** Opening Information provided block **

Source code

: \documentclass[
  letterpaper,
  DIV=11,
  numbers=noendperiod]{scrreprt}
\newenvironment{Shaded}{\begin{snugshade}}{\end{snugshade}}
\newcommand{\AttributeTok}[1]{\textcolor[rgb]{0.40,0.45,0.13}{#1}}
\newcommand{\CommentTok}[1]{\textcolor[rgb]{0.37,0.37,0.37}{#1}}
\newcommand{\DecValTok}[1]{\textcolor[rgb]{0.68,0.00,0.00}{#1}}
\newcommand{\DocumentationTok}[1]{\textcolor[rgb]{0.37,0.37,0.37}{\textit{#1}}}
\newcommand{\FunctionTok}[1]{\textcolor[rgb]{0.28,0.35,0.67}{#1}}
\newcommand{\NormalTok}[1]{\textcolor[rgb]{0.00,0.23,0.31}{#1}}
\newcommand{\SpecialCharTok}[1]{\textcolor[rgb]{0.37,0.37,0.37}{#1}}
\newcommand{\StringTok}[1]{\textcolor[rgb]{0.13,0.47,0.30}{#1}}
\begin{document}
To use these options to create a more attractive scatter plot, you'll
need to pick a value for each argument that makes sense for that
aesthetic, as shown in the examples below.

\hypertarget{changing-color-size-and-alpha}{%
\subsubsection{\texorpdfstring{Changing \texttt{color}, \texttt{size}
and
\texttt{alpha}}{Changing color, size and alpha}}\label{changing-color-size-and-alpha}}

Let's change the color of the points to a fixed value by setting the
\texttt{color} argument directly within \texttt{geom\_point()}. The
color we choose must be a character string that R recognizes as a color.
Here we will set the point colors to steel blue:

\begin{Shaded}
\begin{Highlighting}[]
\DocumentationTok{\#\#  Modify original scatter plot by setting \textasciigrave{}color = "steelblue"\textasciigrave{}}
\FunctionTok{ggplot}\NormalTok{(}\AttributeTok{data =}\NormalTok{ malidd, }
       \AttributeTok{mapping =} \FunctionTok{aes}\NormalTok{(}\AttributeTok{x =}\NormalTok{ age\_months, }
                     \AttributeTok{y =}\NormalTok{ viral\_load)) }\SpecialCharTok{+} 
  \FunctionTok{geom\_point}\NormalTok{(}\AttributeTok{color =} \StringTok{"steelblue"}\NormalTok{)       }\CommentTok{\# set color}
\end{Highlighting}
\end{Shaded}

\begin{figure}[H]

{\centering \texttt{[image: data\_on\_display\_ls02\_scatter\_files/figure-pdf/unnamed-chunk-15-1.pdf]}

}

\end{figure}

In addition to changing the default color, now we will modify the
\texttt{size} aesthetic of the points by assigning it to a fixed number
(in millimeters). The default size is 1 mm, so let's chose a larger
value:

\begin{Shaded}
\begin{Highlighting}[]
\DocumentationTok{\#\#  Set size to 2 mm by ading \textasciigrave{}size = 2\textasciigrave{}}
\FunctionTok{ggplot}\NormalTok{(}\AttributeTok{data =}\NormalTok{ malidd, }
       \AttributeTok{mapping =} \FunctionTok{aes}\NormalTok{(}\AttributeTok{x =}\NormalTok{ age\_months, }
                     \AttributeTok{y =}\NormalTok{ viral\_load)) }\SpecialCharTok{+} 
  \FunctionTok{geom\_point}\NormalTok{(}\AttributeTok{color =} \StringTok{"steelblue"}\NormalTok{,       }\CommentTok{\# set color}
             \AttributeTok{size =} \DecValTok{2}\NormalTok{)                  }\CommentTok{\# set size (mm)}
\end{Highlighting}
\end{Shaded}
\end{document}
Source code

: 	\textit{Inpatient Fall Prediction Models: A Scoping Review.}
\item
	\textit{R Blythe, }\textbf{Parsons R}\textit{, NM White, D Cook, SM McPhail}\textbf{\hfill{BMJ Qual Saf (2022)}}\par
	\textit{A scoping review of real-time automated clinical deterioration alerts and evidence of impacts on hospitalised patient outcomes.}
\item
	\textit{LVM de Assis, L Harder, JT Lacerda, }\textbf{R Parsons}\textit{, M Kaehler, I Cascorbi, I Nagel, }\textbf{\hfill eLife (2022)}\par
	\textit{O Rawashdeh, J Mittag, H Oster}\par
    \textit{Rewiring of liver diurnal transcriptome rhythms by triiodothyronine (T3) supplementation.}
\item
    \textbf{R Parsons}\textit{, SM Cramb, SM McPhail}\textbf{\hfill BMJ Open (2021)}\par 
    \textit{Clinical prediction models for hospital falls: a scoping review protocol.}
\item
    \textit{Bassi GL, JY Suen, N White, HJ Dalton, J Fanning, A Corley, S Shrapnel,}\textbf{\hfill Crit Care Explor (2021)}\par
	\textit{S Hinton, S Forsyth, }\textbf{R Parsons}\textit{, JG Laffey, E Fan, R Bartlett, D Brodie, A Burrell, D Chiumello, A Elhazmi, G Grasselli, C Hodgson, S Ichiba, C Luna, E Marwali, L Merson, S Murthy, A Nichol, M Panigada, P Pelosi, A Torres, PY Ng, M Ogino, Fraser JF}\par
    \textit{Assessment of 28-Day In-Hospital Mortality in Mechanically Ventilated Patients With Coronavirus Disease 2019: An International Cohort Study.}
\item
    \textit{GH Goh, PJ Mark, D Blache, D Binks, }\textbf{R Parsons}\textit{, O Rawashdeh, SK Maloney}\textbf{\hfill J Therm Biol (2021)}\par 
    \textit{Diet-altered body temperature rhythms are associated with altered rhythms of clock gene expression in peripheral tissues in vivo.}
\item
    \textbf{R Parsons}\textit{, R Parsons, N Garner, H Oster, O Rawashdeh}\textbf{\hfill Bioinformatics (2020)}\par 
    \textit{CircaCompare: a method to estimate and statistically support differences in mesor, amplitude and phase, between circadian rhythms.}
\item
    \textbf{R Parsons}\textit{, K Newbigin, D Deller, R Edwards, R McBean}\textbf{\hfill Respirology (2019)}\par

** Closing Information provided block **

**Task item:** Tell how many lines of the records above contain "fixed", replying with the number only.

**Exercise answer:** 2